[Dataset records]
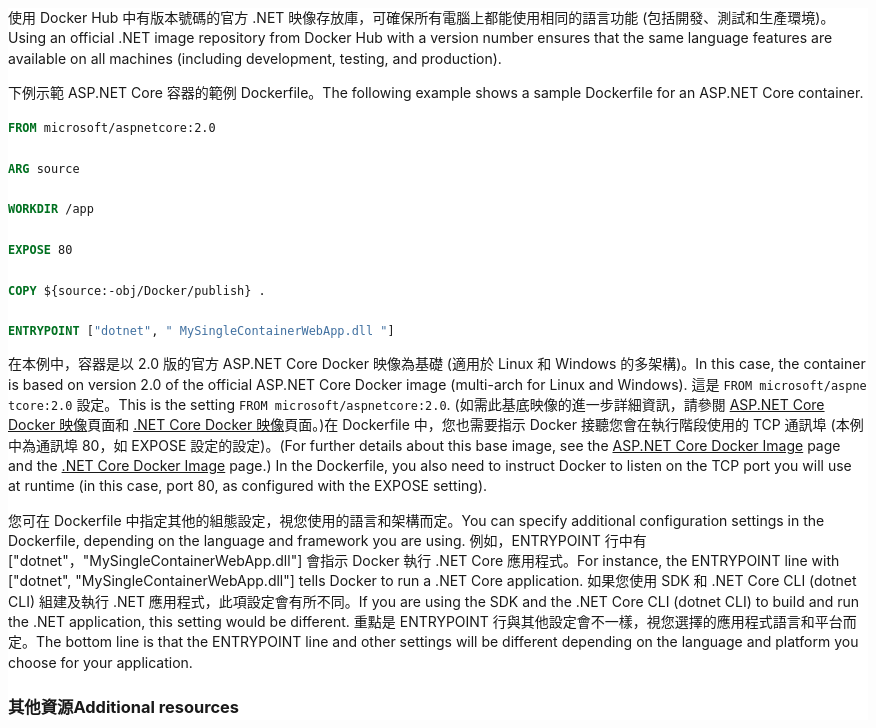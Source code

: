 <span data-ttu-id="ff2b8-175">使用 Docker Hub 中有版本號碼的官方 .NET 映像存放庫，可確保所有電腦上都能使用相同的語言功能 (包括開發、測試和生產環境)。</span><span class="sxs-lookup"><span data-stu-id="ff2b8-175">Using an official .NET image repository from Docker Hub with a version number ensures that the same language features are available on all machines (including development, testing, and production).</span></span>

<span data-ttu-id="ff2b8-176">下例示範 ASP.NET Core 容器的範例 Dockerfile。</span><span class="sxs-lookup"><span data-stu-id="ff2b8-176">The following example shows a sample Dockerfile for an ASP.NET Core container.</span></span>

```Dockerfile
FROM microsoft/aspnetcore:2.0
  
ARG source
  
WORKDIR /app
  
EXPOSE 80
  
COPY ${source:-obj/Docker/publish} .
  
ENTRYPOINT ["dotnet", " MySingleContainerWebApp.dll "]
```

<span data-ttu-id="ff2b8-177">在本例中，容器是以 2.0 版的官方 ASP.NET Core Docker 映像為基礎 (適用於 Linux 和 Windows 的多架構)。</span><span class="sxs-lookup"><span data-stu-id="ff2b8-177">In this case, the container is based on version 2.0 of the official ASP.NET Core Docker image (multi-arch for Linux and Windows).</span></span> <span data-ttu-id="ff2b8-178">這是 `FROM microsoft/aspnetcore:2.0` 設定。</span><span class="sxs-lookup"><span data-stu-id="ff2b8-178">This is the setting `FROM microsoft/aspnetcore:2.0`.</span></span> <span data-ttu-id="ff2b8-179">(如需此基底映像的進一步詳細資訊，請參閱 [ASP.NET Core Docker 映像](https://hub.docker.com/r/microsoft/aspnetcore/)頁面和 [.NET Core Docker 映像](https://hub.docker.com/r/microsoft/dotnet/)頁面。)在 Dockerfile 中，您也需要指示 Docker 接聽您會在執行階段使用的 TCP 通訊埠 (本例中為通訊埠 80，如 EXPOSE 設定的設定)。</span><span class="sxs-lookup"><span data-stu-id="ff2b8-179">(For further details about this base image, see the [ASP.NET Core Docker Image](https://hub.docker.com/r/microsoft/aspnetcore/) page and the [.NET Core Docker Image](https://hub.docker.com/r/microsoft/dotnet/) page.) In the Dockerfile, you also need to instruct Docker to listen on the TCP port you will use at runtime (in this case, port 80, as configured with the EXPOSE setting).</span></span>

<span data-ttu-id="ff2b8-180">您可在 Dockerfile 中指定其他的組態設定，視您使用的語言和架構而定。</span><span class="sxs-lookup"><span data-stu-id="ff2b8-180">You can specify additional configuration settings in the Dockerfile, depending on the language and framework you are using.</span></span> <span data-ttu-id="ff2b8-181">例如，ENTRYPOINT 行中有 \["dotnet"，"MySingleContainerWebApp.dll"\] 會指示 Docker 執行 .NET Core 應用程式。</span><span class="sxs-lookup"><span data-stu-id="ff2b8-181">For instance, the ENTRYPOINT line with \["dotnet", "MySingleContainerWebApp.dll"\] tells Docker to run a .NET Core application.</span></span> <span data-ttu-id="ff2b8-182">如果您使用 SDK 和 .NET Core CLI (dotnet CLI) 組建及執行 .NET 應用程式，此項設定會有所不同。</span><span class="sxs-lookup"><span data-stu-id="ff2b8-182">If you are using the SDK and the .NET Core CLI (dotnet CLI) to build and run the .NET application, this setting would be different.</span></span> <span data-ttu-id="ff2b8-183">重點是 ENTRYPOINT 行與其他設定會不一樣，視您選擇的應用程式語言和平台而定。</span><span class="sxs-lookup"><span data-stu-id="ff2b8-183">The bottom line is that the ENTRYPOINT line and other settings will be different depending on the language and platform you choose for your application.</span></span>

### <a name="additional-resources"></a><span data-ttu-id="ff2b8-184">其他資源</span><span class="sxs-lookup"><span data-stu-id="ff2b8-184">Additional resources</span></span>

Work to complete. We ask that the entries above be copied exactly, with the pictures omitted.

Result of the task.
Source code

: <span data-ttu-id="ff2b8-175">使用 Docker Hub 中有版本號碼的官方 .NET 映像存放庫，可確保所有電腦上都能使用相同的語言功能 (包括開發、測試和生產環境)。</span><span class="sxs-lookup"><span data-stu-id="ff2b8-175">Using an official .NET image repository from Docker Hub with a version number ensures that the same language features are available on all machines (including development, testing, and production).</span></span>

<span data-ttu-id="ff2b8-176">下例示範 ASP.NET Core 容器的範例 Dockerfile。</span><span class="sxs-lookup"><span data-stu-id="ff2b8-176">The following example shows a sample Dockerfile for an ASP.NET Core container.</span></span>

```Dockerfile
FROM microsoft/aspnetcore:2.0
  
ARG source
  
WORKDIR /app
  
EXPOSE 80
  
COPY ${source:-obj/Docker/publish} .
  
ENTRYPOINT ["dotnet", " MySingleContainerWebApp.dll "]
```

<span data-ttu-id="ff2b8-177">在本例中，容器是以 2.0 版的官方 ASP.NET Core Docker 映像為基礎 (適用於 Linux 和 Windows 的多架構)。</span><span class="sxs-lookup"><span data-stu-id="ff2b8-177">In this case, the container is based on version 2.0 of the official ASP.NET Core Docker image (multi-arch for Linux and Windows).</span></span> <span data-ttu-id="ff2b8-178">這是 `FROM microsoft/aspnetcore:2.0` 設定。</span><span class="sxs-lookup"><span data-stu-id="ff2b8-178">This is the setting `FROM microsoft/aspnetcore:2.0`.</span></span> <span data-ttu-id="ff2b8-179">(如需此基底映像的進一步詳細資訊，請參閱 [ASP.NET Core Docker 映像](https://hub.docker.com/r/microsoft/aspnetcore/)頁面和 [.NET Core Docker 映像](https://hub.docker.com/r/microsoft/dotnet/)頁面。)在 Dockerfile 中，您也需要指示 Docker 接聽您會在執行階段使用的 TCP 通訊埠 (本例中為通訊埠 80，如 EXPOSE 設定的設定)。</span><span class="sxs-lookup"><span data-stu-id="ff2b8-179">(For further details about this base image, see the [ASP.NET Core Docker Image](https://hub.docker.com/r/microsoft/aspnetcore/) page and the [.NET Core Docker Image](https://hub.docker.com/r/microsoft/dotnet/) page.) In the Dockerfile, you also need to instruct Docker to listen on the TCP port you will use at runtime (in this case, port 80, as configured with the EXPOSE setting).</span></span>

<span data-ttu-id="ff2b8-180">您可在 Dockerfile 中指定其他的組態設定，視您使用的語言和架構而定。</span><span class="sxs-lookup"><span data-stu-id="ff2b8-180">You can specify additional configuration settings in the Dockerfile, depending on the language and framework you are using.</span></span> <span data-ttu-id="ff2b8-181">例如，ENTRYPOINT 行中有 \["dotnet"，"MySingleContainerWebApp.dll"\] 會指示 Docker 執行 .NET Core 應用程式。</span><span class="sxs-lookup"><span data-stu-id="ff2b8-181">For instance, the ENTRYPOINT line with \["dotnet", "MySingleContainerWebApp.dll"\] tells Docker to run a .NET Core application.</span></span> <span data-ttu-id="ff2b8-182">如果您使用 SDK 和 .NET Core CLI (dotnet CLI) 組建及執行 .NET 應用程式，此項設定會有所不同。</span><span class="sxs-lookup"><span data-stu-id="ff2b8-182">If you are using the SDK and the .NET Core CLI (dotnet CLI) to build and run the .NET application, this setting would be different.</span></span> <span data-ttu-id="ff2b8-183">重點是 ENTRYPOINT 行與其他設定會不一樣，視您選擇的應用程式語言和平台而定。</span><span class="sxs-lookup"><span data-stu-id="ff2b8-183">The bottom line is that the ENTRYPOINT line and other settings will be different depending on the language and platform you choose for your application.</span></span>

### <a name="additional-resources"></a><span data-ttu-id="ff2b8-184">其他資源</span><span class="sxs-lookup"><span data-stu-id="ff2b8-184">Additional resources</span></span>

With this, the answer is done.